• **ACTIVITY**:
From the data below, report how many lines contain the word "OperatorTok", giving the number and nothing else.

== Segment start ==

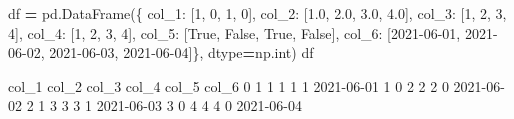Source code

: \documentclass[
]{book}
\newenvironment{Shaded}{\begin{snugshade}}{\end{snugshade}}
\newcommand{\BuiltInTok}[1]{#1}
\newcommand{\DecValTok}[1]{\textcolor[rgb]{0.00,0.00,0.81}{#1}}
\newcommand{\FloatTok}[1]{\textcolor[rgb]{0.00,0.00,0.81}{#1}}
\newcommand{\NormalTok}[1]{#1}
\newcommand{\OperatorTok}[1]{\textcolor[rgb]{0.81,0.36,0.00}{\textbf{#1}}}
\newcommand{\StringTok}[1]{\textcolor[rgb]{0.31,0.60,0.02}{#1}}
\newcommand{\VariableTok}[1]{\textcolor[rgb]{0.00,0.00,0.00}{#1}}
\begin{document}
\begin{Shaded}
\begin{Highlighting}[]
\NormalTok{df }\OperatorTok{=}\NormalTok{ pd.DataFrame(\{}
                   \StringTok{\textquotesingle{}col\_1\textquotesingle{}}\NormalTok{: [}\DecValTok{1}\NormalTok{, }\DecValTok{0}\NormalTok{, }\DecValTok{1}\NormalTok{, }\DecValTok{0}\NormalTok{], }
                   \StringTok{\textquotesingle{}col\_2\textquotesingle{}}\NormalTok{: [}\FloatTok{1.0}\NormalTok{, }\FloatTok{2.0}\NormalTok{, }\FloatTok{3.0}\NormalTok{, }\FloatTok{4.0}\NormalTok{], }
                   \StringTok{\textquotesingle{}col\_3\textquotesingle{}}\NormalTok{: [}\StringTok{\textquotesingle{}1\textquotesingle{}}\NormalTok{, }\StringTok{\textquotesingle{}2\textquotesingle{}}\NormalTok{, }\StringTok{\textquotesingle{}3\textquotesingle{}}\NormalTok{, }\StringTok{\textquotesingle{}4\textquotesingle{}}\NormalTok{],}
                   \StringTok{\textquotesingle{}col\_4\textquotesingle{}}\NormalTok{: [}\StringTok{\textquotesingle{}1\textquotesingle{}}\NormalTok{, }\DecValTok{2}\NormalTok{, }\StringTok{\textquotesingle{}3\textquotesingle{}}\NormalTok{, }\DecValTok{4}\NormalTok{],}
                   \StringTok{\textquotesingle{}col\_5\textquotesingle{}}\NormalTok{: [}\VariableTok{True}\NormalTok{, }\VariableTok{False}\NormalTok{, }\VariableTok{True}\NormalTok{, }\VariableTok{False}\NormalTok{],}
                   \StringTok{\textquotesingle{}col\_6\textquotesingle{}}\NormalTok{: [}\StringTok{\textquotesingle{}2021{-}06{-}01\textquotesingle{}}\NormalTok{, }\StringTok{\textquotesingle{}2021{-}06{-}02\textquotesingle{}}\NormalTok{, }\StringTok{\textquotesingle{}2021{-}06{-}03\textquotesingle{}}\NormalTok{, }\StringTok{\textquotesingle{}2021{-}06{-}04\textquotesingle{}}\NormalTok{]\},}
\NormalTok{                   dtype}\OperatorTok{=}\NormalTok{np.}\BuiltInTok{int}\NormalTok{)}
\NormalTok{df}
\end{Highlighting}
\end{Shaded}

\begin{Shaded}
\begin{Highlighting}[]
\NormalTok{   col\_1  col\_2  col\_3  col\_4  col\_5       col\_6}
\NormalTok{0      1      1      1      1      1  2021{-}06{-}01}
\NormalTok{1      0      2      2      2      0  2021{-}06{-}02}
\NormalTok{2      1      3      3      3      1  2021{-}06{-}03}
\NormalTok{3      0      4      4      4      0  2021{-}06{-}04}
\end{Highlighting}
\end{Shaded}
\end{document}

== Segment end ==

• **EXERCISE OUTPUT**:
3